El Estado pagará el 10% de las herencias sin herederos a los denunciantes
El Estado se queda con las herencias sin herederos, pero premia a quien las denuncia. Si no eres representante legal, puedes cobrar un 10% del valor. Un incentivo que pocos conocen, pero que mueve dinero y denuncias.
Esta medida está regulada por el Real Decreto 1373/2009 y el Código Civil, que establecen cómo actuar ante la muerte de una persona sin herederos legítimos. El sistema no solo busca evitar patrimonio perdido, sino que pone la lupa en ciudadanos alerta.
El Estado y el premio por denunciar herencias sin herederos
¿Qué dice la ley y quién puede denunciar?
El Real Decreto 1373/2009 establece que cualquier ciudadano que tenga conocimiento de una persona muerta sin herederos legítimos puede hacer una denuncia directa a la Delegación de Economía y Hacienda donde el difunto tenía el último domicilio.
Dicha denuncia debe ser por escrito y facilitar toda la información posible para comprobar el caso. Pero no todos pueden jugar a denunciar: los funcionarios, empleados públicos, trabajadores de residencias o administradores que ya tengan esta información por su trabajo no pueden optar al premio.
El premio: ¿qué hay en el bolsillo?
Si la denuncia es cierta y la herencia acaba pasando al Estado, el denunciante recibe un 10% de la parte proporcional de los bienes que ha facilitado, ya sea en efectivo o en valor liquidado.
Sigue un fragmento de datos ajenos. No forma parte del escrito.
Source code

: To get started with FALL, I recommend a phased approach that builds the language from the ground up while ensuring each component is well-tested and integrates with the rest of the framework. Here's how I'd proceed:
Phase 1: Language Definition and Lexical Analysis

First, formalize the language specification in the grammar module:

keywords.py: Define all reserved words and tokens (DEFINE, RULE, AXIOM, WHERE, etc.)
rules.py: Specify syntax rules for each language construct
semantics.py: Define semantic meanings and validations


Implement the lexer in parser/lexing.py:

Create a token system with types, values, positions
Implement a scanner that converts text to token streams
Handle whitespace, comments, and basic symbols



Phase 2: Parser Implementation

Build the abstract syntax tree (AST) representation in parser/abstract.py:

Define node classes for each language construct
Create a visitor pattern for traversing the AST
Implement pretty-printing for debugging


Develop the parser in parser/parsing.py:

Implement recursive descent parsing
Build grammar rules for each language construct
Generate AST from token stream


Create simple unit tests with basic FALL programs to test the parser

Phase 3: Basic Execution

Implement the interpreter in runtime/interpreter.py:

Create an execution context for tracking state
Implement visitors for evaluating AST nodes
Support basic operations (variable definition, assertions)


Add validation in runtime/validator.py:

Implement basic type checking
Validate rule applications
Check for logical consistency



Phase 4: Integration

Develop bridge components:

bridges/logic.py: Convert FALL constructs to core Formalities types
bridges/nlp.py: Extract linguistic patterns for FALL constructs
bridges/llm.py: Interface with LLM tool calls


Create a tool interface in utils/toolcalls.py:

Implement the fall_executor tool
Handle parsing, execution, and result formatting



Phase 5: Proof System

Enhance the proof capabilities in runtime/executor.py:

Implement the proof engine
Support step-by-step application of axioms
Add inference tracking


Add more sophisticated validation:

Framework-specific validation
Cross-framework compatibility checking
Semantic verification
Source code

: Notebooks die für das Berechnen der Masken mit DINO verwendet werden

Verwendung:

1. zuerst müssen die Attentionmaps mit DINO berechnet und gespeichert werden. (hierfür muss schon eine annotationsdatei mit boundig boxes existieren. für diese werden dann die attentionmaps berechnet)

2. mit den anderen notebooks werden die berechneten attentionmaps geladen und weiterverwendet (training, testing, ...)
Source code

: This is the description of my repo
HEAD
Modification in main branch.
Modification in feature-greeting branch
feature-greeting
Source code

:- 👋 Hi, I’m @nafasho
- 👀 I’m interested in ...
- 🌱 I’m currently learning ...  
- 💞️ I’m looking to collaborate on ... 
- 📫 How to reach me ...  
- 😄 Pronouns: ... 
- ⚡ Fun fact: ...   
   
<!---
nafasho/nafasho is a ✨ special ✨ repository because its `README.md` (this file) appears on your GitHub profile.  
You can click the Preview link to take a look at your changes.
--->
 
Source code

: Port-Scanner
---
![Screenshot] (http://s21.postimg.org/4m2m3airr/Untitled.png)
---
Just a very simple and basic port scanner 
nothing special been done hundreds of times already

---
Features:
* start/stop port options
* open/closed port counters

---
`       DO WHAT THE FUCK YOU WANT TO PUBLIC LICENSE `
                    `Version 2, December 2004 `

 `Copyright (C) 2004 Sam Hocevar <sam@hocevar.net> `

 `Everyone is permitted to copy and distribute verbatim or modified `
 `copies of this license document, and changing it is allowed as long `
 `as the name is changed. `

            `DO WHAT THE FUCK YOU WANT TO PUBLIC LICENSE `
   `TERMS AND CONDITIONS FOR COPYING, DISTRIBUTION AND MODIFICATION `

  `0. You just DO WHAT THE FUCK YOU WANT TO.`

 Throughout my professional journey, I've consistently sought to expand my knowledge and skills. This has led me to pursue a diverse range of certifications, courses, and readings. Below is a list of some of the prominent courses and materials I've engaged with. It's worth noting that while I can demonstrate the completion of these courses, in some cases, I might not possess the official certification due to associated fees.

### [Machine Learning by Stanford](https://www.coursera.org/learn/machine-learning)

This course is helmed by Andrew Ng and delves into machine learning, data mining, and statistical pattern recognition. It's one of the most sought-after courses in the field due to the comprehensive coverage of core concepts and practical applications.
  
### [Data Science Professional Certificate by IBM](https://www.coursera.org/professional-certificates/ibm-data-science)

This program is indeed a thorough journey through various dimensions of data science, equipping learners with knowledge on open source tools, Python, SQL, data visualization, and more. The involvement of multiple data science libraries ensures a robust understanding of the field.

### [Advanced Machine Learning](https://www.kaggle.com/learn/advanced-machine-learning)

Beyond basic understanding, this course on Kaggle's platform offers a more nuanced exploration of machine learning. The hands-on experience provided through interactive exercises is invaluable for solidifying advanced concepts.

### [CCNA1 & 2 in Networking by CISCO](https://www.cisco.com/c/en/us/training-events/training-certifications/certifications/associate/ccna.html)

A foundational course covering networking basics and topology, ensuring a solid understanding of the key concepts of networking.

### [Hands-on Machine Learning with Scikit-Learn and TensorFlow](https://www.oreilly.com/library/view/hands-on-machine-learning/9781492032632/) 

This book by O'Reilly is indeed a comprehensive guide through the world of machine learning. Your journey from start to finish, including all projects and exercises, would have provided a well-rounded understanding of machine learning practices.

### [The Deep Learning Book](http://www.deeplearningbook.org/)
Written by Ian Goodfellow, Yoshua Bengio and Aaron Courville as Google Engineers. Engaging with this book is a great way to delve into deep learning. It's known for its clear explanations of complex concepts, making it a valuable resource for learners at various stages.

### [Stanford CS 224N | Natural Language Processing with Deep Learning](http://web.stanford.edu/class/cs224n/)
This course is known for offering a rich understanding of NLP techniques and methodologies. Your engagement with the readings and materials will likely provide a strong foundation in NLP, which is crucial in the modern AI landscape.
Es un incentivo directo para evitar que patrimonio valioso quede abandonado o se esfume en el sistema sin control. Así, la ciudadanía juega un papel clave en este proceso, más allá de una simple función pasiva.
Cómo el Código Civil avala que el Estado se adjudique estas herencias
El marco legal del Código Civil
El artículo 956 del Código Civil deja claro que cuando no hay personas con derecho a heredar, el Estado se queda con todo el patrimonio, que acaba ingresando en el Tesoro Público.
La ley también establece que dos tercios del patrimonio heredado se destinan a fines de interés social, haciendo que estos bienes sean una fuente de recursos para proyectos públicos.
Aplicaciones prácticas y excepciones
En algunos casos, el Consejo de Ministros puede decidir dar otro uso a los bienes heredados, sobre todo si tienen una naturaleza especial. Pero, en general, la regla es clara: patrimonio sin herederos, patrimonio para el Estado.
Esta regulación evita que patrimonio valioso se pierda o sea objeto de una gestión opaca.
Las exclusiones y obligaciones de los representantes legales
¿Quién no cobra y por qué?
Los representantes legales, como familiares o administradores del difunto, no pueden cobrar este 10%, ya que tienen la obligación de comunicar la herencia a los posibles herederos legítimos.
Esto incluye también a los trabajadores de residencias o centros donde vivieran los difuntos; su proximidad los convierte en parte del proceso legal, no en denunciantes premiados.
Obligación de comunicar herencias intestadas
Los representantes legales no solo están excluidos del premio, sino que tienen un deber activo: informar de la situación a los herederos legítimos o, en caso de ausencia, facilitar que el Estado pueda gestionar la herencia.
Por tanto, no se trata solo de proteger el patrimonio público sino también de evitar abusos o negligencias en la gestión de estas herencias.
El sistema pone dinero sobre la mesa para animar a los ciudadanos comunes a ser los ojos y oídos que la administración no siempre tiene. Pero, al mismo tiempo, fija límites para que no se convierta en un negocio para quienes ya están involucrados.
No es un chollo, pero tampoco quedarse con las manos en los bolsillos si te toca hacer de detective no está mal. Y ahora que sabes que existe, quizás te preguntes cuántas herencias duermen a la sombra, esperando a alguien que las haga sonar.